Why sell your home yourself?
Sellers can save up to 6 percent of the sale price. Even if a seller offers a 3 percent commission to the buyer’s agent, a seller still stands to save significant money.
- $300,000 home: A homeowner can save approximately $18,000—or $9,000 if offering a commission to the buyer’s agent
- $200,000 home: A for sale by owner (FSBO) seller can save approximately $12,000—or $6,000 if offering a commission to the buyer’s agent
Most potential buyers are likely to be represented by a real estate broker or listing agent. Sellers may wish to offer a commission to the buyer’s agent to assure they get the most traffic.
It’s not for everyone
It will be more work to sell your home on your own. However, it’s a lot of work for a FSBO home, regardless of whether or not they hire an agent. A seller’s agent can quickly draw on his or her experience to determine your options when various issues arise during the selling process or sale. If an owner is short on time, or feels unable to handle this very large transaction, then hiring an agent may be best.

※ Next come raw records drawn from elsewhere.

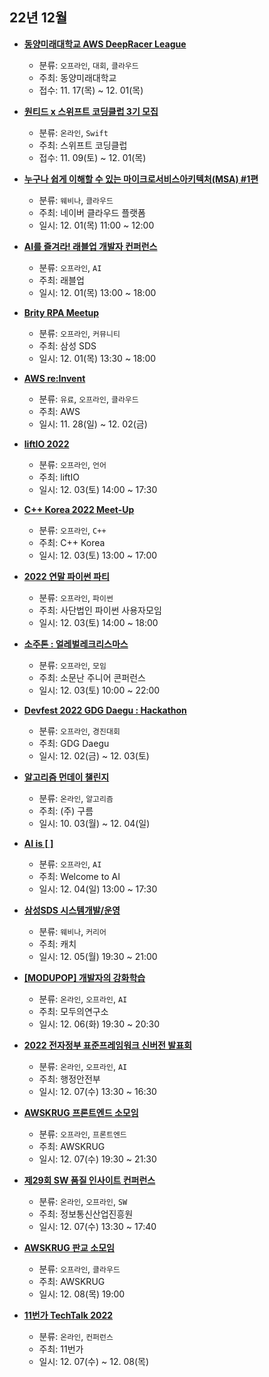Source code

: ## 22년 12월
- __[동양미래대학교 AWS DeepRacer League](https://festa.io/events/2936)__
  - 분류: `오프라인`, `대회`, `클라우드`
  - 주최: 동양미래대학교
  - 접수: 11. 17(목) ~ 12. 01(목)
    
- __[원티드 x 스위프트 코딩클럽 3기 모집](https://www.wanted.co.kr/events/swiftCodingClub3)__
  - 분류: `온라인`, `Swift`
  - 주최: 스위프트 코딩클럽
  - 접수: 11. 09(토) ~ 12. 01(목)
- __[누구나 쉽게 이해할 수 있는 마이크로서비스아키텍처(MSA) #1편](https://festa.io/events/2917)__
  - 분류: `웨비나`, `클라우드`
  - 주최: 네이버 클라우드 플랫폼
  - 일시: 12. 01(목) 11:00 ~ 12:00
- __[AI를 즐겨라! 래블업 개발자 컨퍼런스](https://festa.io/events/2861)__
  - 분류: `오프라인`, `AI`
  - 주최: 래블업
  - 일시: 12. 01(목) 13:00 ~ 18:00
- __[Brity RPA Meetup](https://brityworks.ai/community/share?boardId=3&categoryId=1&postId=4307)__
  - 분류: `오프라인`, `커뮤니티`
  - 주최: 삼성 SDS
  - 일시: 12. 01(목) 13:30 ~ 18:00
- __[AWS re:Invent](https://reinvent.awsevents.com/)__
  - 분류: `유료`, `오프라인`, `클라우드`
  - 주최: AWS
  - 일시: 11. 28(일) ~ 12. 02(금)
- __[liftIO 2022](https://festa.io/events/2876)__
  - 분류: `오프라인`, `언어`
  - 주최: liftIO
  - 일시: 12. 03(토) 14:00 ~ 17:30
- __[C++ Korea 2022 Meet-Up](https://festa.io/events/2872)__
  - 분류: `오프라인`, `C++`
  - 주최: C++ Korea
  - 일시: 12. 03(토) 13:00 ~ 17:00
- __[2022 연말 파이썬 파티](https://festa.io/events/2889)__
  - 분류: `오프라인`, `파이썬`
  - 주최: 사단법인 파이썬 사용자모임
  - 일시: 12. 03(토) 14:00 ~ 18:00
- __[소주톤 : 얼레벌레크리스마스](https://festa.io/events/2892)__
  - 분류: `오프라인`, `모임`
  - 주최: 소문난 주니어 콘퍼런스
  - 일시: 12. 03(토) 10:00 ~ 22:00
- __[Devfest 2022 GDG Daegu : Hackathon](https://festa.io/events/2831)__
  - 분류: `오프라인`, `경진대회`
  - 주최: GDG Daegu
  - 일시: 12. 02(금) ~ 12. 03(토)
- __[알고리즘 먼데이 챌린지](https://level.goorm.io/level/challenge)__
  - 분류: `온라인`, `알고리즘`
  - 주최: (주) 구름
  - 일시: 10. 03(월) ~ 12. 04(일)
- __[AI is [ ]](https://festa.io/events/2875)__
  - 분류: `오프라인`, `AI`
  - 주최: Welcome to AI
  - 일시: 12. 04(일) 13:00 ~ 17:30
- __[삼성SDS 시스템개발/운영](https://www.catch.co.kr/CatchClass/Live/View/5623)__
  - 분류: `웨비나`, `커리어`
  - 주최: 캐치
  - 일시: 12. 05(월) 19:30 ~ 21:00
- __[[MODUPOP] 개발자의 강화학습](https://festa.io/events/2937)__
  - 분류: `온라인`, `오프라인`, `AI`
  - 주최: 모두의연구소
  - 일시: 12. 06(화) 19:30 ~ 20:30
- __[2022 전자정부 표준프레임워크 신버전 발표회](https://www.onoffmix.com/event/266437)__
  - 분류: `온라인`, `오프라인`, `AI`
  - 주최: 행정안전부
  - 일시: 12. 07(수) 13:30 ~ 16:30
- __[AWSKRUG 프론트엔드 소모임](https://www.meetup.com/awskrug/events/289852920/)__
  - 분류: `오프라인`, `프론트엔드`
  - 주최: AWSKRUG
  - 일시: 12. 07(수) 19:30 ~ 21:30
- __[제29회 SW 품질 인사이트 컨퍼런스](http://sw-seminar.kr/)__
  - 분류: `온라인`, `오프라인`, `SW`
  - 주최: 정보통신산업진흥원
  - 일시: 12. 07(수) 13:30 ~ 17:40
- __[AWSKRUG 판교 소모임](https://www.meetup.com/awskrug/events/290054105)__
  - 분류: `오프라인`, `클라우드`
  - 주최: AWSKRUG
  - 일시: 12. 08(목) 19:00
 - __[11번가 TechTalk 2022](https://techtalk.11stcorp.com/)__
   - 분류: `온라인`, `컨퍼런스`
   - 주최: 11번가
   - 일시: 12. 07(수) ~ 12. 08(목)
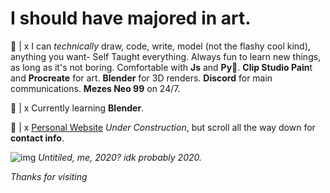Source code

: # I should have majored in art.

💬 |  x I can _technically_ draw, code, write, model (not the flashy cool kind), anything you want- Self Taught everything. Always fun to learn new things, as long as it's not boring. Comfortable with **Js** and **Py**🐍. **Clip Studio Pain**t and **Procreate** for art. **Blender** for 3D renders. **Discord** for main communications. **Mezes Neo 99** on 24/7.

🍊 |  x Currently learning **Blender**.

🔗 |  x [Personal Website](https://www.shokkunn.art/) _Under Construction_, but scroll all the way down for **contact info**.

![img](https://i.imgur.com/9K2clnw.png)
_Untitiled, me, 2020? idk probably 2020._


_Thanks for visiting_ 

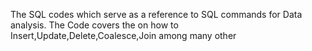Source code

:The SQL codes which serve as a reference to SQL commands for Data analysis. 
The Code covers the on how to Insert,Update,Delete,Coalesce,Join among many other
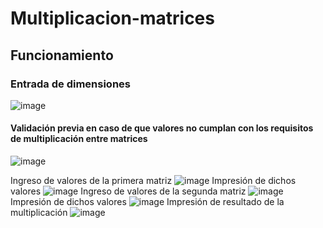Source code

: # Multiplicacion-matrices
## Funcionamiento
### Entrada de dimensiones
![image](https://user-images.githubusercontent.com/58042139/121816774-1b6dfc00-cc43-11eb-910e-bf564a5fbdca.png)
#### Validación previa en caso de que valores no cumplan con los requisitos de multiplicación entre matrices
![image](https://user-images.githubusercontent.com/58042139/121816905-f62dbd80-cc43-11eb-90cc-bc2dcd25ecb1.png)

Ingreso de valores de la primera matriz
![image](https://user-images.githubusercontent.com/58042139/121816790-3c365180-cc43-11eb-89fc-19788add37b4.png)
Impresión de dichos valores
![image](https://user-images.githubusercontent.com/58042139/121816805-540dd580-cc43-11eb-8972-fed663650d58.png)
Ingreso de valores de la segunda matriz
![image](https://user-images.githubusercontent.com/58042139/121816820-64be4b80-cc43-11eb-8e15-4a9ec0a5beba.png)
Impresión de dichos valores
![image](https://user-images.githubusercontent.com/58042139/121816829-756ec180-cc43-11eb-8b55-e2030469a4d6.png)
Impresión de resultado de la multiplicación
![image](https://user-images.githubusercontent.com/58042139/121816841-8cadaf00-cc43-11eb-991a-7f0acbb476e8.png)
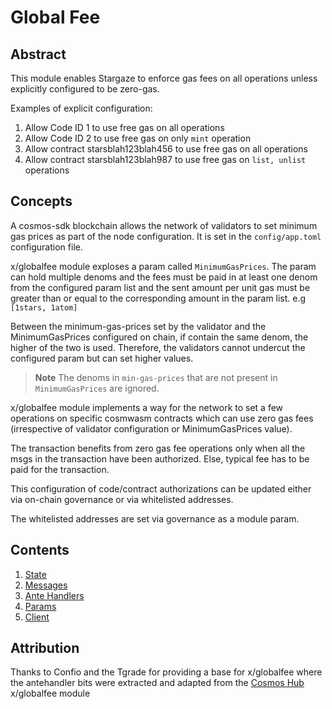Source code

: # Global Fee

## Abstract

This module enables Stargaze to enforce gas fees on all operations unless explicitly configured to be zero-gas.

Examples of explicit configuration:
1. Allow Code ID 1 to use free gas on all operations
2. Allow Code ID 2 to use free gas on only `mint` operation
3. Allow contract starsblah123blah456 to use free gas on all operations
4. Allow contract starsblah123blah987 to use free gas on `list, unlist` operations

## Concepts

A cosmos-sdk blockchain allows the network of validators to set minimum gas prices as part of the node configuration. It is set in the `config/app.toml` configuration file.

x/globalfee module exploses a param called `MinimumGasPrices`. The param can hold multiple denoms and the fees must be paid in at least one denom from the configured param list and the sent amount per unit gas must be greater than or equal to the corresponding amount in the param list. e.g `[1stars, 1atom]`

Between the minimum-gas-prices set by the validator and the MinimumGasPrices configured on chain, if contain the same denom, the higher of the two is used. Therefore, the validators cannot undercut the configured param but can set higher values.

> **Note**
> The denoms in `min-gas-prices` that are not present in `MinimumGasPrices` are ignored.

x/globalfee module implements a way for the network to set a few operations on specific cosmwasm contracts which can use zero gas fees (irrespective of validator configuration or MinimumGasPrices value).

The transaction benefits from zero gas fee operations only when all the msgs in the transaction have been authorized. Else, typical fee has to be paid for the transaction. 

This configuration of code/contract authorizations can be updated either via on-chain governance or via whitelisted addresses. 

The whitelisted addresses are set via governance as a module param.


## Contents

1. [State](./01_state.md)
2. [Messages](./02_messages.md)
3. [Ante Handlers](./03_ante_handlers.md)
4. [Params](./04_params.md)
5. [Client](./05_client.md)

## Attribution
Thanks to Confio and the Tgrade for providing a base for x/globalfee where the antehandler bits were extracted and adapted from the [Cosmos Hub](https://github.com/cosmos/gaia/tree/main/x/globalfee) x/globalfee module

Tasks the seller can perform
First, you must determine the home selling price—for which location is likely the most important factor. Find out what nearby properties have recently sold for, as well as the list prices for nearby active listings. Adjust your home value based on important details, including:
- Size of home and land
- Number of bedrooms and bathrooms
- Condition of the home and significant improvements that have been done
Next, determine where to list your home. Free or low-fee For Sale by Owner (FSBO) websites don’t have nearly the exposure of the Multiple Listing Service (MLS listing). For a few hundred dollars, online brokers offer access to the MLS.

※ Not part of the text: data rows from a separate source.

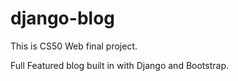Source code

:# django-blog

This is CS50 Web final project.


Full Featured blog built in with Django and Bootstrap.
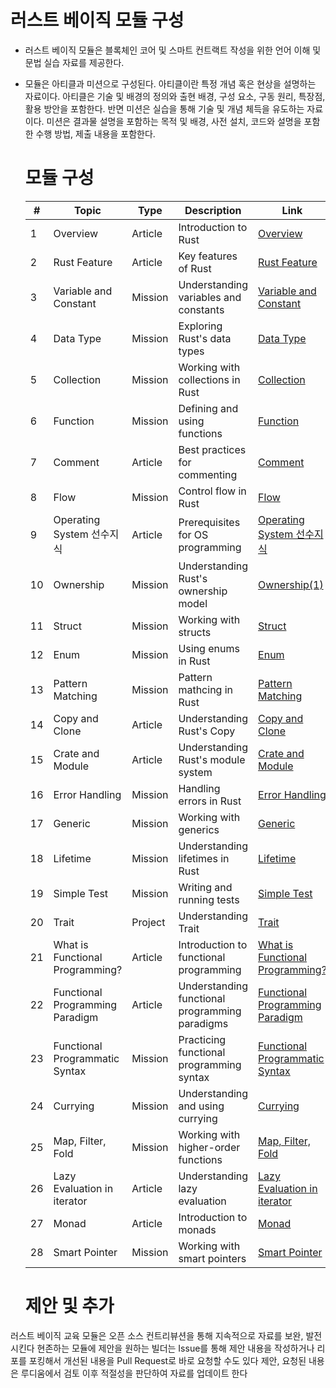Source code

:   # 러스트 베이직 모듈 구성
  
* 러스트 베이직 모듈은 블록체인 코어 및 스마트 컨트랙트 작성을 위한 언어 이해 및 문법 실습 자료를 제공한다.
* 모듈은 아티클과 미션으로 구성된다. 아티클이란 특정 개념 혹은 현상을 설명하는 자료이다. 아티클은 기술 및 배경의 정의와 출현 배경, 구성 요소, 구동 원리, 특장점, 활용 방안을 포함한다. 반면 미션은 실습을 통해 기술 및 개념 체득을 유도하는 자료이다. 미션은 결과물 설명을 포함하는 목적 및 배경, 사전 설치, 코드와 설명을 포함한 수행 방법, 제출 내용을 포함한다.

  # 모듈 구성

  | # | Topic | Type | Description | Link |
  |---|-------|------|-------------|------|
  | 1 | Overview | Article | Introduction to Rust | [Overview](./article/Overview.md) |
  | 2 | Rust Feature | Article | Key features of Rust | [Rust Feature](./article/Rust_Feature.md) |
  | 3 | Variable and Constant | Mission | Understanding variables and constants | [Variable and Constant](./article/Variable_and_Constant.md) |
  | 4 | Data Type | Mission | Exploring Rust's data types | [Data Type](./article/Data_Type.md) |
  | 5 | Collection | Mission | Working with collections in Rust | [Collection](./article/Collection.md) |
  | 6 | Function | Mission | Defining and using functions | [Function](./article/Function.md) |
  | 7 | Comment | Article | Best practices for commenting | [Comment](./article/Comment.md) |
  | 8 | Flow | Mission | Control flow in Rust | [Flow](./article/Flow.md) |
  | 9 | Operating System 선수지식 | Article | Prerequisites for OS programming | [Operating System 선수지식](./article/Operating_System_선수지식.md) |
  | 10 | Ownership | Mission | Understanding Rust's ownership model | [Ownership(1)](./article/Ownership_1.md) |
  | 11 | Struct | Mission | Working with structs | [Struct](./article/Struct.md) |
  | 12 | Enum | Mission | Using enums in Rust | [Enum](./article/Enum.md) |
  | 13 | Pattern Matching | Mission | Pattern mathcing in Rust | [Pattern Matching](./article/PatternMatching.md) |
  | 14 | Copy and Clone | Article | Understanding Rust's Copy| [Copy and Clone](./article/Copy_and_clone.md) |
  | 15 | Crate and Module | Article | Understanding Rust's module system | [Crate and Module](./article/Crate_and_Module.md) |
  | 16 | Error Handling | Mission | Handling errors in Rust | [Error Handling](./article/Error_Handling.md) |
  | 17 | Generic | Mission | Working with generics | [Generic](./article/Generic.md) |
  | 18 | Lifetime | Mission | Understanding lifetimes in Rust | [Lifetime](./article/Lifetime.md) |
  | 19 | Simple Test | Mission | Writing and running tests | [Simple Test](./article/Simple_Test.md) |
  | 20 | Trait | Project | Understanding Trait | [Trait](./article/Trait.md) |
  | 21 | What is Functional Programming? | Article | Introduction to functional programming | [What is Functional Programming?](./article/What_is_Functional_Programming.md) |
  | 22 | Functional Programming Paradigm | Article | Understanding functional programming paradigms | [Functional Programming Paradigm](./article/Functional_Programming_Paradigm.md) |
  | 23 | Functional Programmatic Syntax | Mission | Practicing functional programming syntax | [Functional Programmatic Syntax](./article/Functional_Programmatic_Syntax.md) |
  | 24 | Currying | Mission | Understanding and using currying | [Currying](./article/Currying.md) |
  | 25 | Map, Filter, Fold | Mission | Working with higher-order functions | [Map, Filter, Fold](./article/map_filter_fold.md) |
  | 26 | Lazy Evaluation in iterator | Article | Understanding lazy evaluation | [Lazy Evaluation in iterator](./article/Lazy_evaluation.md) |
  | 27 | Monad | Article | Introduction to monads | [Monad](./article/Monad.md) |
  | 28 | Smart Pointer | Mission | Working with smart pointers | [Smart Pointer](./article/Smart_Pointer.md) |

  

  # 제안 및 추가 
러스트 베이직 교육 모듈은 오픈 소스 컨트리뷰션을 통해 지속적으로 자료를 보완, 발전시킨다
현존하는 모듈에 제안을 원하는 빌더는 Issue를 통해 제안 내용을 작성하거나 리포를 포킹해서 개선된 내용을 Pull Request로 바로 요청할 수도 있다
제안, 요청된 내용은 루디움에서 검토 이후 적절성을 판단하여 자료를 업데이트 한다
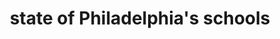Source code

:---
pid: CH899
title: state of Philadelphia's schools
location_transcription: at an abandoned school building
zipcode: '19147'
outside_phl: 
neighborhood: Queen Village,Bella Vista,Pennsport,Italian Market
age: '29'
age_range: 20-29
instagram: 
image_file_name: CH_899.jpg
proposal_transcription: crying/crumbling school building showing lack of funding.
topic: Education,Philadelphia
topic_summary: 0, 0
type: Building
keywords_other: Schools, education, funding
credit: Jessica Anderson
image_labels: 
twitter: jessburghaus
facebook: 
permalink: "/monuments/ch899/"
layout: item-page
---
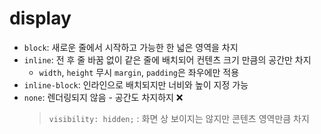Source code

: # display

- `block`: 새로운 줄에서 시작하고 가능한 한 넓은 영역을 차지
- `inline`: 전 후 줄 바꿈 없이 같은 줄에 배치되어 컨텐츠 크기 만큼의 공간만 차지
  - `width`, `height` 무시 `margin`, `padding`은 좌우에만 적용
- `inline-block`: 인라인으로 배치되지만 너비와 높이 지정 가능
- `none`: 렌더링되지 않음 - 공간도 차지하지 ❌
  > `visibility: hidden;` : 화면 상 보이지는 않지만 콘텐츠 영역만큼 차지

Work with an attorney on the legal issues
Meet with an experienced Minnesota real estate attorney before listing. You can turn to the attorney as much or as little as you need during the sale process. He or she will be able to give advice regarding:
- Filling out the seller’s disclosure
- Reviewing and advising on purchase offers
- Obligations for the contingencies
- Reviewing or drafting documents for closing
- Title company work, closing costs and recording the sale
Sellers are required to provide the home buyers a Seller’s Property Disclosure Statement to prospective buyers. A seller who fails to disclose a known defect could be liable to the buyer for damages—so involving the attorney here is important.
What to do about offers
The seller will likely want to review initial offers with the attorney. Buyers will use the Minnesota Standard Residential purchase agreement (or similar realtor form) when making an offer. The seller must understand their obligations under the various sale contingencies, especially in regards to financing and inspection.
An attorney will be able to provide advice on the risks of the mandatory arbitration clause typically contained in purchase agreements. Many sellers don’t realize that it may be advisable to exclude mandatory arbitration at the sale because they can always agree to arbitrate in the future if a dispute arises.
Sellers may only need between five and 10 hours of attorney time to negotiate and close their sale. Many attorneys provide this service for a flat fee. Attorneys can also provide legal advice while real estate agents cannot, and said advice should come at a cost much less than the agent’s commission.